In any event, in analyzing a bank’s credit picture, it can be easy to arrive at conclusions that are misleading or just plain wrong. To help you avoid that, I hereby present the following primer on loan loss reserves. Don’t sigh. It might seem tedious now, but it should help you a lot as you go through bank earnings reports in coming weeks and read the associated misguided commentary from some analysts.

To begin with, let’s define some terms:

First, the loan loss reserve (or allowance for loan losses) is a contra-asset account on a bank’s balance sheet that is netted against gross loans. Each quarter the loan loss reserve rises by the amount of the loan loss provision (an expense item; more about it in a minute) and reduced by the level of net chargeoffs.

Second, the loan loss provision is an expense item that adds to (or can subtract from) the loan loss reserve. It’s determined after management reviews its loan book and determines the appropriate level of reserves. At some banks, at some point in the economic cycle, loan loss provision can even be negative, meaning it can add to pre-tax income.

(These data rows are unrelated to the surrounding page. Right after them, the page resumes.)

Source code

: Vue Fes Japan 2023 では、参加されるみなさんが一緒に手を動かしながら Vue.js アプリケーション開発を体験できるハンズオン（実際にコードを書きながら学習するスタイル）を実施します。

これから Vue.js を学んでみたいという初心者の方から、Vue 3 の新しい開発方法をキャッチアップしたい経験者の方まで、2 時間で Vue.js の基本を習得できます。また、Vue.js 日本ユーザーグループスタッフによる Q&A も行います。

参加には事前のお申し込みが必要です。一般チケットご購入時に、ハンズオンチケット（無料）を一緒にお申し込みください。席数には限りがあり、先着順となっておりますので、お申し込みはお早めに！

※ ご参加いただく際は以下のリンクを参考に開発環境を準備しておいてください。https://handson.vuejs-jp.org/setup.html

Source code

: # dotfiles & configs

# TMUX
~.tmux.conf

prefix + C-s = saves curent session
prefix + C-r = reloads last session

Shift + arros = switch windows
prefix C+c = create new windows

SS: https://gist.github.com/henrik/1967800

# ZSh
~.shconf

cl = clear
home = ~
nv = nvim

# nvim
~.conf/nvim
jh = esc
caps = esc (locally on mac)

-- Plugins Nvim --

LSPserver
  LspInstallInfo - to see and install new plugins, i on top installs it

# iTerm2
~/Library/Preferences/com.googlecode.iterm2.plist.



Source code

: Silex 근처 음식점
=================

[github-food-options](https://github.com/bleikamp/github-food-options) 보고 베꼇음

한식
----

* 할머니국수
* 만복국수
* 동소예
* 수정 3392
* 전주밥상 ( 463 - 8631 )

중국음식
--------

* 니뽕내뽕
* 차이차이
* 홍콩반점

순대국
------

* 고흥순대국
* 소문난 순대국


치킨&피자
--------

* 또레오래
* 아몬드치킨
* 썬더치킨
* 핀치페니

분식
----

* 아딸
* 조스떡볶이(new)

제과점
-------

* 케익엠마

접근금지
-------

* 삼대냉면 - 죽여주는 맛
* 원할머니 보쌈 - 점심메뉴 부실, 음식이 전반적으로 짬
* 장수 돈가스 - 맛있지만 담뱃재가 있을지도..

Third, non-accrual loans are generally loans that are 90 days past due, not deemed in the process of collection. A loan can be placed on non-accrual status before it becomes 90 days past due if certain factors indicate it will become so in the future. “Non-accrual” means the bank no longer accrues interest from these loans into income even if, technically, the loan is still paying. In those cases, banks can either take the cash received into earnings or apply it to reduce the principal balance. Most banks don’t disclose the amount of cash interest received from non-accual loans each quarter, although we strongly encourage them to do so. Such disclosure would be a helpful indicator of the quality of a bank’s non-accrual book. (Wells Fargo provided such information to its great advantage during the last credit cycle.)

Fourth, impaired loans are a subset of non-accrual loans. They tend to be larger commercial loans (size varies by bank) which have established probable and observable credit weakness. Impaired loans are accounted for under FAS 114 (more on this later).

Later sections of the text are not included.